> [What to work on] Look through the listing underneath for "first", and copy every line that has it.

- - - - -

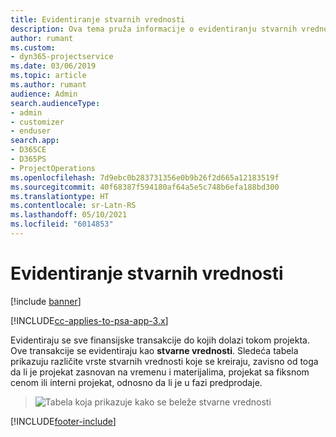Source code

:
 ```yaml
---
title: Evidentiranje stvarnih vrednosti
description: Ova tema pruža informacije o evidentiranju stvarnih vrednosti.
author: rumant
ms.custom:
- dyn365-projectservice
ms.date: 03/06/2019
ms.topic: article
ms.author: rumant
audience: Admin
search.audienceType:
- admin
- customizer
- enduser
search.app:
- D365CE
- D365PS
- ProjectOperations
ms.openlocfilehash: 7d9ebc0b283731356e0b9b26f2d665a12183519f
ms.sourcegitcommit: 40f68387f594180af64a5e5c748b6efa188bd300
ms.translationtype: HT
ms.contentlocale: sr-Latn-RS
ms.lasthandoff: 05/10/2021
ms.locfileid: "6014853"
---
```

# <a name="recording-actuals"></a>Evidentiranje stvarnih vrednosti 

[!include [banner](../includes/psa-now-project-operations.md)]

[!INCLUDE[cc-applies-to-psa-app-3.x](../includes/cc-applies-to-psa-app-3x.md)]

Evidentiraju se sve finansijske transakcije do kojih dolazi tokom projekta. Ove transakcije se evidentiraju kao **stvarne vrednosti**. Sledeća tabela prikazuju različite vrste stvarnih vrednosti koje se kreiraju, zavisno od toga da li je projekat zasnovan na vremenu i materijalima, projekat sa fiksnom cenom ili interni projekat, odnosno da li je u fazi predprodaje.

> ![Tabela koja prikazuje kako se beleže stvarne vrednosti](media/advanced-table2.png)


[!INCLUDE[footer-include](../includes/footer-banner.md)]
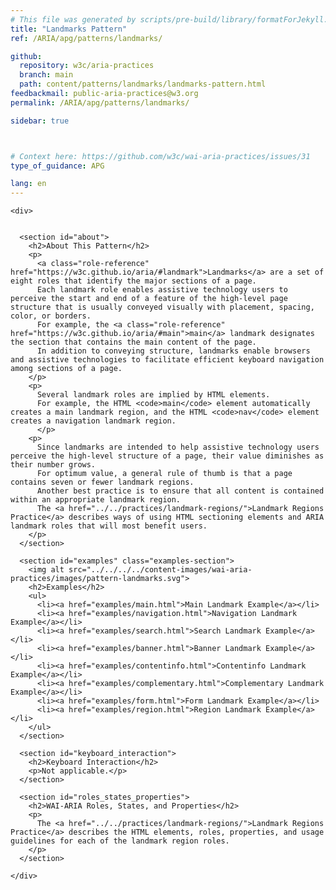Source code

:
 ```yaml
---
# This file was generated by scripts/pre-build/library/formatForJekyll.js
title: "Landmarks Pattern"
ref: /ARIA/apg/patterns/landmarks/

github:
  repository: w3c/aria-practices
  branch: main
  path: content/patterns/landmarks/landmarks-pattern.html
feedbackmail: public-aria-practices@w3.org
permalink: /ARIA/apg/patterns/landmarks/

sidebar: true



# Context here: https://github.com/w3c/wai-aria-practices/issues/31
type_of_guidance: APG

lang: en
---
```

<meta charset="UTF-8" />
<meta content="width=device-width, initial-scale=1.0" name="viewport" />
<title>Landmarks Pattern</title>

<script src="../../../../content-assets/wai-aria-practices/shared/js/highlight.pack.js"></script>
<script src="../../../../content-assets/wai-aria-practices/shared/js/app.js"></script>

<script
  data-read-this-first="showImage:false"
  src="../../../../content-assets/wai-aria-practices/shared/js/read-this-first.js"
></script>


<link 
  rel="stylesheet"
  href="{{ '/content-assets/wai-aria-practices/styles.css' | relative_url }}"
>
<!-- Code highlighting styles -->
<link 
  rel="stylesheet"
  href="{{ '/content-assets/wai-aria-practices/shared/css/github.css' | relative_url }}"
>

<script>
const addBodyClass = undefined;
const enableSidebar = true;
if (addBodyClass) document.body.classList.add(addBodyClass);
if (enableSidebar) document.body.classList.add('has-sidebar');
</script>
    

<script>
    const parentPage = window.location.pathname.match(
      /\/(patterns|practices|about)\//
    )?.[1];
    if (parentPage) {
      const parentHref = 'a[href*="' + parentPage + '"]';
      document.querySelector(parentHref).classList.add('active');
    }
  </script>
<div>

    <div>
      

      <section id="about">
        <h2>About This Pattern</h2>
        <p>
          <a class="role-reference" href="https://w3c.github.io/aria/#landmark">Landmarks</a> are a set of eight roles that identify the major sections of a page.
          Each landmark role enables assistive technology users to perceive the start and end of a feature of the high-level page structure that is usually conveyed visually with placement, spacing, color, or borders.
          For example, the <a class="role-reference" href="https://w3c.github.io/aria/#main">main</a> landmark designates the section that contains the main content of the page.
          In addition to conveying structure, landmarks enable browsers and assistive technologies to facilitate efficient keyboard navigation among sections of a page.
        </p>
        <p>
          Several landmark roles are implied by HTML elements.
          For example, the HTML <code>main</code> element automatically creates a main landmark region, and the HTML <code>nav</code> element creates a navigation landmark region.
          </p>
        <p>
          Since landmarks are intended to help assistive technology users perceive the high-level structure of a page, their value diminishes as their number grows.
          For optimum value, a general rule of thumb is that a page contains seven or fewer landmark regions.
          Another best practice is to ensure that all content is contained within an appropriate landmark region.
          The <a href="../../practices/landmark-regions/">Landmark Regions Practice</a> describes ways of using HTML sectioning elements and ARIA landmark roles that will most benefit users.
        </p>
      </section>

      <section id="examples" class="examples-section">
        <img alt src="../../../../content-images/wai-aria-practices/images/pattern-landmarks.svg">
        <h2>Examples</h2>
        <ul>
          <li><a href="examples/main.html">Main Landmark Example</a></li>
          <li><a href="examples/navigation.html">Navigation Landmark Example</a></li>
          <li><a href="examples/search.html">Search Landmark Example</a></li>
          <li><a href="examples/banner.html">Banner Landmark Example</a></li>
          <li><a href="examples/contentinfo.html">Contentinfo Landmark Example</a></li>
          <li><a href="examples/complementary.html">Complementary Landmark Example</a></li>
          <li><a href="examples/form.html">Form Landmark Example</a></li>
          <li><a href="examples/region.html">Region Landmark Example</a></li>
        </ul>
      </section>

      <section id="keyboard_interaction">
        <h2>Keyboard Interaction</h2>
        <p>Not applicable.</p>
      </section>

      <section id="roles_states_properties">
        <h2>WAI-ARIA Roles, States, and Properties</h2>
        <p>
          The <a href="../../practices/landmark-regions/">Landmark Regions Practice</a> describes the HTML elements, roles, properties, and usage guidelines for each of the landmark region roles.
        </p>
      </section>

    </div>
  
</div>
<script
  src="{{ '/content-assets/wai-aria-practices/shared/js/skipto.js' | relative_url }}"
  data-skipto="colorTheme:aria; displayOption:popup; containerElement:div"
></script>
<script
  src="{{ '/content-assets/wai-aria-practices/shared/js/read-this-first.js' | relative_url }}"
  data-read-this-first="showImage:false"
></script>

- - - - -

> [Solution to this task]
  data-read-this-first="showImage:false"
  src="../../../../content-assets/wai-aria-practices/shared/js/read-this-first.js"
  src="{{ '/content-assets/wai-aria-practices/shared/js/read-this-first.js' | relative_url }}"
  data-read-this-first="showImage:false"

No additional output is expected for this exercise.